The response must contain every line below in which "gamma" appears.

Records from a collection

——————

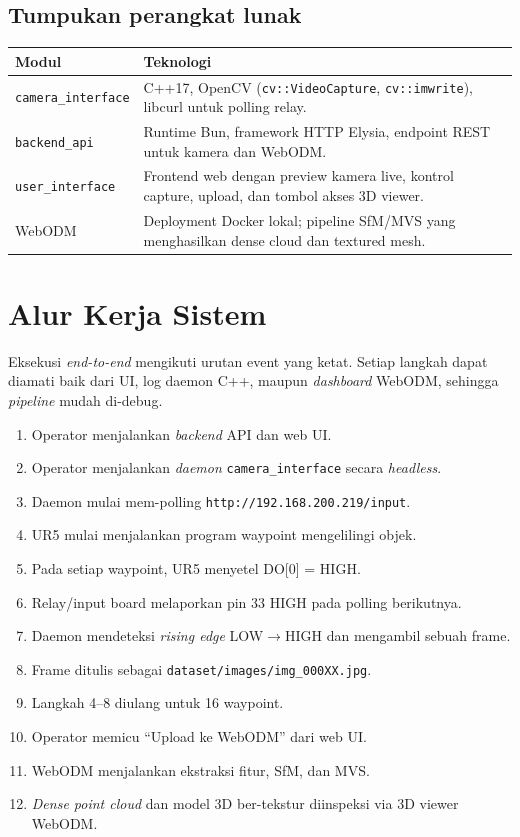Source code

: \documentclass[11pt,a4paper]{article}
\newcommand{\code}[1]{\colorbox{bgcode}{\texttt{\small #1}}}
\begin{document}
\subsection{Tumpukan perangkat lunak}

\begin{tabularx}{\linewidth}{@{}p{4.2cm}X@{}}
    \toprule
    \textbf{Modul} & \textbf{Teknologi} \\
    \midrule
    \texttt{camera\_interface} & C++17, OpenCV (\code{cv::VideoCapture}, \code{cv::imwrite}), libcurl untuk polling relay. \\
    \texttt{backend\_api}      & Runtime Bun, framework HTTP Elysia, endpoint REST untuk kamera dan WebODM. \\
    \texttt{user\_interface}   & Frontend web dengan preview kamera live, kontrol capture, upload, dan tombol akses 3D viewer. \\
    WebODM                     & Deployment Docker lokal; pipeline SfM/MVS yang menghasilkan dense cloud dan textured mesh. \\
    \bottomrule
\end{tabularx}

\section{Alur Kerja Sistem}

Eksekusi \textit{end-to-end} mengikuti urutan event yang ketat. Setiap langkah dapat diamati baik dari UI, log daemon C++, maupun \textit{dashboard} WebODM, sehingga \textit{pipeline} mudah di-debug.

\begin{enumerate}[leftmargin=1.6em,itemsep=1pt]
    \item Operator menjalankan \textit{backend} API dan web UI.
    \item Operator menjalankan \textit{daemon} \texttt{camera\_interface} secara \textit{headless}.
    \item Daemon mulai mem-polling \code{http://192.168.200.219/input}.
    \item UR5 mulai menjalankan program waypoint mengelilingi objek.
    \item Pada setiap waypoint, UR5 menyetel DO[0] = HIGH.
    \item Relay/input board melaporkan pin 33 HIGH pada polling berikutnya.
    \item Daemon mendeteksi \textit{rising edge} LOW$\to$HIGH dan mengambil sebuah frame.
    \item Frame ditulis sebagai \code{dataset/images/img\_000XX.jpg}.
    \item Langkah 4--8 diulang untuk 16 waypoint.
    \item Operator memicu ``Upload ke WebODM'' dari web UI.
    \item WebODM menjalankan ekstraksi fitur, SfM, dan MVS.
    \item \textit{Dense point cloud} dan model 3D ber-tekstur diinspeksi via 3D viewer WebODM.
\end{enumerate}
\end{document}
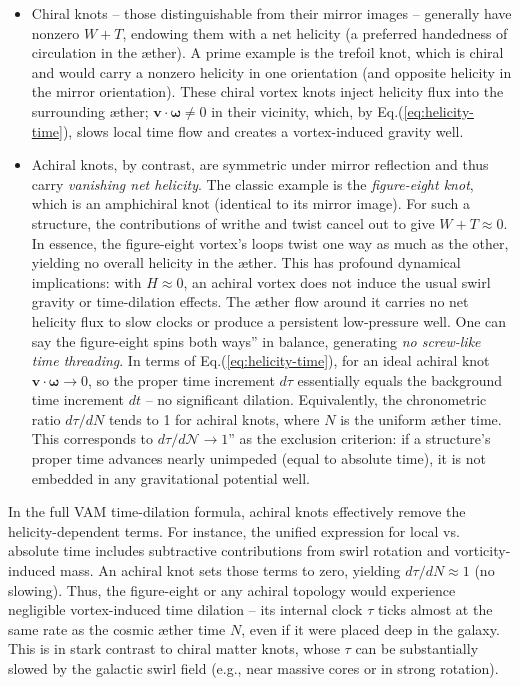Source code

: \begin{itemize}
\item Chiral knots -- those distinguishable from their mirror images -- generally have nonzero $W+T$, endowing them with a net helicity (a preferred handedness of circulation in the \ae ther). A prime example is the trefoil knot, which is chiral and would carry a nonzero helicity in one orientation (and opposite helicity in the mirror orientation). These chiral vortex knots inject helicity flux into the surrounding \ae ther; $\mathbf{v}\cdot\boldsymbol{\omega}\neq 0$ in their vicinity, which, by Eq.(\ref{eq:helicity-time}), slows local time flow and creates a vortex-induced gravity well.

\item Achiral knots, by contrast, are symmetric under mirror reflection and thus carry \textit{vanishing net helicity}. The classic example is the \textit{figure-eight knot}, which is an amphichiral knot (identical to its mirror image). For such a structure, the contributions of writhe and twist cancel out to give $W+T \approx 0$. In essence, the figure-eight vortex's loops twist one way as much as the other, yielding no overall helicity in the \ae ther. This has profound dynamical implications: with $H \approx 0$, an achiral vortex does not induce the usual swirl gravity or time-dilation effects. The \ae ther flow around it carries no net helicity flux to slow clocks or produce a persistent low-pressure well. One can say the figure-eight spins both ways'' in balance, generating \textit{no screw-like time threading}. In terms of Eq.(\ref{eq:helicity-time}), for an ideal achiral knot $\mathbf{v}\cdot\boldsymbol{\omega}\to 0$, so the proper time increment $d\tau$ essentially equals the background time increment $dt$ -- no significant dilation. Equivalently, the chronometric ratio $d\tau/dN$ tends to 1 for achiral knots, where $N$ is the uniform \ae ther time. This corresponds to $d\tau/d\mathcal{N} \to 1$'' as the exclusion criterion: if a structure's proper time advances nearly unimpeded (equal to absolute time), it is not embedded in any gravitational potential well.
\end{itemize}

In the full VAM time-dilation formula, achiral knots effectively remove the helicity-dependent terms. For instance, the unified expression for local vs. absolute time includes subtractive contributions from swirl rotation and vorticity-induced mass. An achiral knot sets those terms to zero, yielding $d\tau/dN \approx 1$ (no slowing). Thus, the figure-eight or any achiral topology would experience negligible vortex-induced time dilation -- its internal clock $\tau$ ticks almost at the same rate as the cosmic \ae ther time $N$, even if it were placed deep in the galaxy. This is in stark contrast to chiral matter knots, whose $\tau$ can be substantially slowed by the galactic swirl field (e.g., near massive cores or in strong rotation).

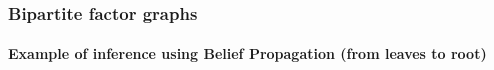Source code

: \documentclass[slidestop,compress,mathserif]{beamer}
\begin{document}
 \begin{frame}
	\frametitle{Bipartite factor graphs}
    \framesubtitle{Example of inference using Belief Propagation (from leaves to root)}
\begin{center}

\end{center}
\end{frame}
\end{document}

——————

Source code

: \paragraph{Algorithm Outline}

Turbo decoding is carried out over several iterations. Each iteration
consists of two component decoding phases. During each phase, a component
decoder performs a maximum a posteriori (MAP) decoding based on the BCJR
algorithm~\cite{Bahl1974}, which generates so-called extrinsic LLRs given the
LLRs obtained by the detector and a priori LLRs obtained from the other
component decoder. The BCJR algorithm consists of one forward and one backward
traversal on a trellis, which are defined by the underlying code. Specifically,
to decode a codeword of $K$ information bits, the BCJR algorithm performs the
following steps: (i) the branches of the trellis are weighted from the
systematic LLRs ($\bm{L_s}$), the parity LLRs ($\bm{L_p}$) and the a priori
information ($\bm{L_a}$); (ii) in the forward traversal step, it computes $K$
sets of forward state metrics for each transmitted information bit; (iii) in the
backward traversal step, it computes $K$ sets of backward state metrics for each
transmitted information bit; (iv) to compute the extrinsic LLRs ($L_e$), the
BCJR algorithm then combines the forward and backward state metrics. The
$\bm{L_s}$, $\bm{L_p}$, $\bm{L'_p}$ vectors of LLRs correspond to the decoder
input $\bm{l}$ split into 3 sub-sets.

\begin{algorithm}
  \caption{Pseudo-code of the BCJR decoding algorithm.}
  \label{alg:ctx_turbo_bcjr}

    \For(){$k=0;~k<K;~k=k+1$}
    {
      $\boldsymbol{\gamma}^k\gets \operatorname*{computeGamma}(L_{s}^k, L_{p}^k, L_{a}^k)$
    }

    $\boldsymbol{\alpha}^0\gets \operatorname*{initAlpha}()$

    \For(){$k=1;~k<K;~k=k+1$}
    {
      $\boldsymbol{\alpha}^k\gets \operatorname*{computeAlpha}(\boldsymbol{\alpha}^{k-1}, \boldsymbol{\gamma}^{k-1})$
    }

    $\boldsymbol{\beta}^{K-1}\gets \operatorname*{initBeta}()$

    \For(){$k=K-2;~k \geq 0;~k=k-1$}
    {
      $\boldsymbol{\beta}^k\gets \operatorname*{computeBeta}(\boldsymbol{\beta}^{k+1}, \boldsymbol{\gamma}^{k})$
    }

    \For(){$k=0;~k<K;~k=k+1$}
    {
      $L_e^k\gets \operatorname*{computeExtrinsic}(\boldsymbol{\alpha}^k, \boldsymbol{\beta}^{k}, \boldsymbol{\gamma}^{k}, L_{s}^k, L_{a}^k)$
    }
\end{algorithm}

——————

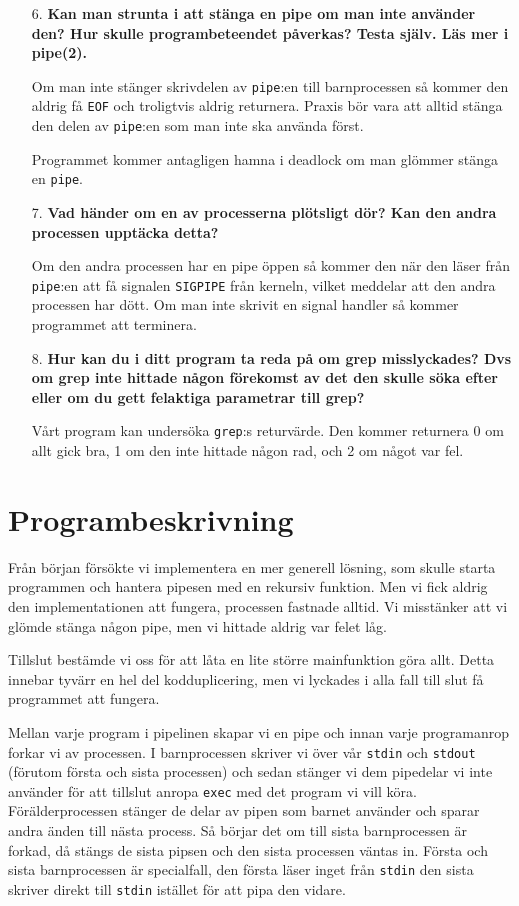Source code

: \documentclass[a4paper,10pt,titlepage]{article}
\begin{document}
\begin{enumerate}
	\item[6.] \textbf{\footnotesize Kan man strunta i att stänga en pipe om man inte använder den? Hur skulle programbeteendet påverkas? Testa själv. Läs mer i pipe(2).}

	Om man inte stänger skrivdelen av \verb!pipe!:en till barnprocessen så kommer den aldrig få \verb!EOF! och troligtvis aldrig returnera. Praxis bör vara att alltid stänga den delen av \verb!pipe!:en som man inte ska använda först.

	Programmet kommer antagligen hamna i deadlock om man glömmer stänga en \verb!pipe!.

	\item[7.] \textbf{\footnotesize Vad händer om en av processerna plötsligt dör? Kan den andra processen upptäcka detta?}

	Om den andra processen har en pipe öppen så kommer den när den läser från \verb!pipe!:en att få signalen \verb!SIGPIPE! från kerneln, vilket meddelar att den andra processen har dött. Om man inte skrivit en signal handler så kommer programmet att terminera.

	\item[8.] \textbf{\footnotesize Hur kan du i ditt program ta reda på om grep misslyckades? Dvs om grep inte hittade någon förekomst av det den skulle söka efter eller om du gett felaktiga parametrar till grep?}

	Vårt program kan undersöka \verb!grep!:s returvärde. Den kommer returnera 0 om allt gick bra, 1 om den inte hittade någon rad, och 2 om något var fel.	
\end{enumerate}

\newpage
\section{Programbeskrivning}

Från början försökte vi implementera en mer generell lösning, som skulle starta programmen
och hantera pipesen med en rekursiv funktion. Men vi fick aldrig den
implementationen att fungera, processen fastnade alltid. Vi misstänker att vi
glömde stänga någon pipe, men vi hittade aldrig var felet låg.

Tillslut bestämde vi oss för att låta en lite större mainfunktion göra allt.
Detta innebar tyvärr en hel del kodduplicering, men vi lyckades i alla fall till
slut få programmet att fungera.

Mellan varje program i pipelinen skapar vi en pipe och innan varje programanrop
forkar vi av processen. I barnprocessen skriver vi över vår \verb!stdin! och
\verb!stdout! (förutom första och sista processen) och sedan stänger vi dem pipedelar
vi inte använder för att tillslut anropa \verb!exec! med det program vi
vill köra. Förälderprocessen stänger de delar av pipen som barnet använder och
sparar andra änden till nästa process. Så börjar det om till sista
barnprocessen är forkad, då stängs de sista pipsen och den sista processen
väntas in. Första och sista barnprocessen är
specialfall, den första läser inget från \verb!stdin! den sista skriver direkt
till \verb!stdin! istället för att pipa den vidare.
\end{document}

——————

# RESULT
      $\boldsymbol{\gamma}^k\gets \operatorname*{computeGamma}(L_{s}^k, L_{p}^k, L_{a}^k)$
      $\boldsymbol{\alpha}^k\gets \operatorname*{computeAlpha}(\boldsymbol{\alpha}^{k-1}, \boldsymbol{\gamma}^{k-1})$
      $\boldsymbol{\beta}^k\gets \operatorname*{computeBeta}(\boldsymbol{\beta}^{k+1}, \boldsymbol{\gamma}^{k})$
      $L_e^k\gets \operatorname*{computeExtrinsic}(\boldsymbol{\alpha}^k, \boldsymbol{\beta}^{k}, \boldsymbol{\gamma}^{k}, L_{s}^k, L_{a}^k)$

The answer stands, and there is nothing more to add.